(Extracted records)
- - -

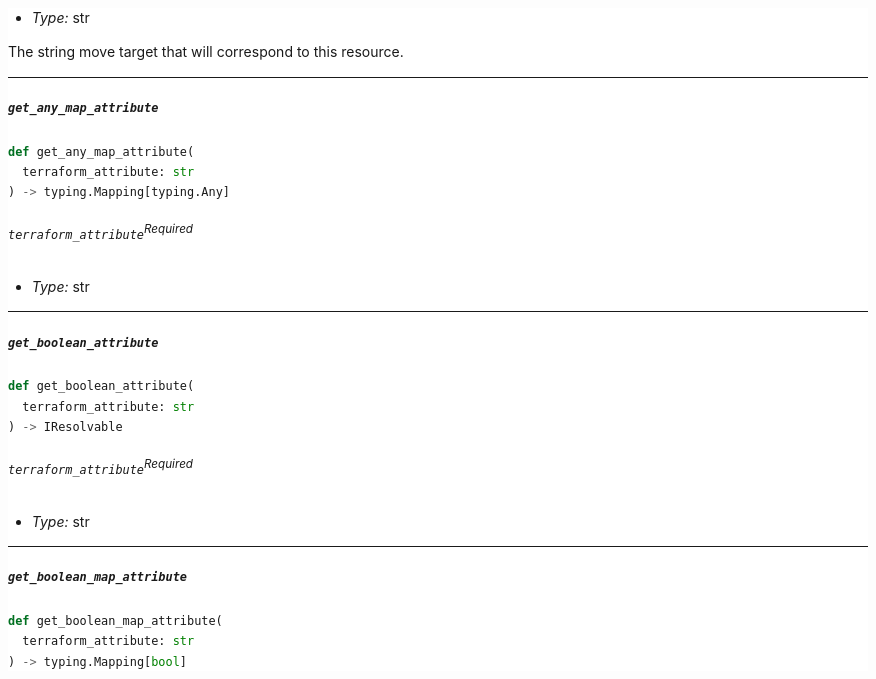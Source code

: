 - *Type:* str

The string move target that will correspond to this resource.

---

##### `get_any_map_attribute` <a name="get_any_map_attribute" id="@cdktf/provider-azuread.directoryRoleEligibilityScheduleRequest.DirectoryRoleEligibilityScheduleRequest.getAnyMapAttribute"></a>

```python
def get_any_map_attribute(
  terraform_attribute: str
) -> typing.Mapping[typing.Any]
```

###### `terraform_attribute`<sup>Required</sup> <a name="terraform_attribute" id="@cdktf/provider-azuread.directoryRoleEligibilityScheduleRequest.DirectoryRoleEligibilityScheduleRequest.getAnyMapAttribute.parameter.terraformAttribute"></a>

- *Type:* str

---

##### `get_boolean_attribute` <a name="get_boolean_attribute" id="@cdktf/provider-azuread.directoryRoleEligibilityScheduleRequest.DirectoryRoleEligibilityScheduleRequest.getBooleanAttribute"></a>

```python
def get_boolean_attribute(
  terraform_attribute: str
) -> IResolvable
```

###### `terraform_attribute`<sup>Required</sup> <a name="terraform_attribute" id="@cdktf/provider-azuread.directoryRoleEligibilityScheduleRequest.DirectoryRoleEligibilityScheduleRequest.getBooleanAttribute.parameter.terraformAttribute"></a>

- *Type:* str

---

##### `get_boolean_map_attribute` <a name="get_boolean_map_attribute" id="@cdktf/provider-azuread.directoryRoleEligibilityScheduleRequest.DirectoryRoleEligibilityScheduleRequest.getBooleanMapAttribute"></a>

```python
def get_boolean_map_attribute(
  terraform_attribute: str
) -> typing.Mapping[bool]
```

- - -

TASK REQUIREMENTS
From the records above, return each line that includes "Mapping".

RESULT FOR THIS EXERCISE
) -> typing.Mapping[typing.Any]
) -> typing.Mapping[bool]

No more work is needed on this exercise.